● **YOUR INSTRUCTIONS**:
Each of the records below must be reproduced exactly.

● **SUPPLIED MATERIAL**:
+++
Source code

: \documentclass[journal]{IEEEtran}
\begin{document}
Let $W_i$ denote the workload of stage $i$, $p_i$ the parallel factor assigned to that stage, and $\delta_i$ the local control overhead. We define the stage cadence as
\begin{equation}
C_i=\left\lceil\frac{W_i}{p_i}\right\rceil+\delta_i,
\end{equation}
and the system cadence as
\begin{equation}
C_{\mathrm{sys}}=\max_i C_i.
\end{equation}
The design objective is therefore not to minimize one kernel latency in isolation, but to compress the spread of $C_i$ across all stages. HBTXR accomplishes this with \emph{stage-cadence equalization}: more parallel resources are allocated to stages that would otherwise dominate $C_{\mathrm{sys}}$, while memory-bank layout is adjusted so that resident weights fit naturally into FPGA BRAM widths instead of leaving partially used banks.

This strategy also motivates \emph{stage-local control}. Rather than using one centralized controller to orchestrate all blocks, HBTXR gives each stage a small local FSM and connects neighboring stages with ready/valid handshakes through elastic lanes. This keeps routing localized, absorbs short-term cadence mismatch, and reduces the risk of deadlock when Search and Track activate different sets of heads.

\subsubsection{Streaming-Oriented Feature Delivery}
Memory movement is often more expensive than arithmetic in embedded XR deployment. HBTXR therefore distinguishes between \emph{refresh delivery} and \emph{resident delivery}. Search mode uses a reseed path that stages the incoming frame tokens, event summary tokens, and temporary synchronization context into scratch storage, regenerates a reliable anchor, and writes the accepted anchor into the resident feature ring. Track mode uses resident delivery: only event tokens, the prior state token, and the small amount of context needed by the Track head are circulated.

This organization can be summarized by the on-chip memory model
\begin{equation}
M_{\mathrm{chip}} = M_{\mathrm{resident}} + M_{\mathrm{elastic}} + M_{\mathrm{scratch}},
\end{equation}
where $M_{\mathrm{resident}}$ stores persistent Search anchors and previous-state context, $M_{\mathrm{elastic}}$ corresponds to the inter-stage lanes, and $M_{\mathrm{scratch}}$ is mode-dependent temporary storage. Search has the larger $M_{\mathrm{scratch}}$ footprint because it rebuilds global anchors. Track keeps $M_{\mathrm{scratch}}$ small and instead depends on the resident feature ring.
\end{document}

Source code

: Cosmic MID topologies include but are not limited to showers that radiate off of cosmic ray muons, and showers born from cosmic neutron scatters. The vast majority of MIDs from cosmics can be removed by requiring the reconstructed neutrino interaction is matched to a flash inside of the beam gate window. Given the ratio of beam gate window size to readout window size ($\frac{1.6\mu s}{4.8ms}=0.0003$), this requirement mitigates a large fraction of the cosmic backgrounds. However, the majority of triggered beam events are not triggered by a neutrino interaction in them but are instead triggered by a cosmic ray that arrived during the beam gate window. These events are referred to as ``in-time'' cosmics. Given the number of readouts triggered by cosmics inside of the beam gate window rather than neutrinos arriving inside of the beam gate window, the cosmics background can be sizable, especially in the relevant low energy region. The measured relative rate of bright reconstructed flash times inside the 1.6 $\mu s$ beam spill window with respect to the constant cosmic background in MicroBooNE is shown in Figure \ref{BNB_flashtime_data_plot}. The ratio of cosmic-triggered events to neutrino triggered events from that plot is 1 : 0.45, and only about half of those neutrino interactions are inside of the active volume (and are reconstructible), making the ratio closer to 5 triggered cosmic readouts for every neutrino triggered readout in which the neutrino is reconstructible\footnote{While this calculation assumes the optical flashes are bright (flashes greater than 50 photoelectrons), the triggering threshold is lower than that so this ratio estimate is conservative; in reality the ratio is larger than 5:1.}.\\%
+++
● **FINAL ANSWER**:
Source code

: \documentclass[journal]{IEEEtran}
\begin{document}
Let $W_i$ denote the workload of stage $i$, $p_i$ the parallel factor assigned to that stage, and $\delta_i$ the local control overhead. We define the stage cadence as
\begin{equation}
C_i=\left\lceil\frac{W_i}{p_i}\right\rceil+\delta_i,
\end{equation}
and the system cadence as
\begin{equation}
C_{\mathrm{sys}}=\max_i C_i.
\end{equation}
The design objective is therefore not to minimize one kernel latency in isolation, but to compress the spread of $C_i$ across all stages. HBTXR accomplishes this with \emph{stage-cadence equalization}: more parallel resources are allocated to stages that would otherwise dominate $C_{\mathrm{sys}}$, while memory-bank layout is adjusted so that resident weights fit naturally into FPGA BRAM widths instead of leaving partially used banks.

This strategy also motivates \emph{stage-local control}. Rather than using one centralized controller to orchestrate all blocks, HBTXR gives each stage a small local FSM and connects neighboring stages with ready/valid handshakes through elastic lanes. This keeps routing localized, absorbs short-term cadence mismatch, and reduces the risk of deadlock when Search and Track activate different sets of heads.

\subsubsection{Streaming-Oriented Feature Delivery}
Memory movement is often more expensive than arithmetic in embedded XR deployment. HBTXR therefore distinguishes between \emph{refresh delivery} and \emph{resident delivery}. Search mode uses a reseed path that stages the incoming frame tokens, event summary tokens, and temporary synchronization context into scratch storage, regenerates a reliable anchor, and writes the accepted anchor into the resident feature ring. Track mode uses resident delivery: only event tokens, the prior state token, and the small amount of context needed by the Track head are circulated.

This organization can be summarized by the on-chip memory model
\begin{equation}
M_{\mathrm{chip}} = M_{\mathrm{resident}} + M_{\mathrm{elastic}} + M_{\mathrm{scratch}},
\end{equation}
where $M_{\mathrm{resident}}$ stores persistent Search anchors and previous-state context, $M_{\mathrm{elastic}}$ corresponds to the inter-stage lanes, and $M_{\mathrm{scratch}}$ is mode-dependent temporary storage. Search has the larger $M_{\mathrm{scratch}}$ footprint because it rebuilds global anchors. Track keeps $M_{\mathrm{scratch}}$ small and instead depends on the resident feature ring.
\end{document}

Source code

: Cosmic MID topologies include but are not limited to showers that radiate off of cosmic ray muons, and showers born from cosmic neutron scatters. The vast majority of MIDs from cosmics can be removed by requiring the reconstructed neutrino interaction is matched to a flash inside of the beam gate window. Given the ratio of beam gate window size to readout window size ($\frac{1.6\mu s}{4.8ms}=0.0003$), this requirement mitigates a large fraction of the cosmic backgrounds. However, the majority of triggered beam events are not triggered by a neutrino interaction in them but are instead triggered by a cosmic ray that arrived during the beam gate window. These events are referred to as ``in-time'' cosmics. Given the number of readouts triggered by cosmics inside of the beam gate window rather than neutrinos arriving inside of the beam gate window, the cosmics background can be sizable, especially in the relevant low energy region. The measured relative rate of bright reconstructed flash times inside the 1.6 $\mu s$ beam spill window with respect to the constant cosmic background in MicroBooNE is shown in Figure \ref{BNB_flashtime_data_plot}. The ratio of cosmic-triggered events to neutrino triggered events from that plot is 1 : 0.45, and only about half of those neutrino interactions are inside of the active volume (and are reconstructible), making the ratio closer to 5 triggered cosmic readouts for every neutrino triggered readout in which the neutrino is reconstructible\footnote{While this calculation assumes the optical flashes are bright (flashes greater than 50 photoelectrons), the triggering threshold is lower than that so this ratio estimate is conservative; in reality the ratio is larger than 5:1.}.\\%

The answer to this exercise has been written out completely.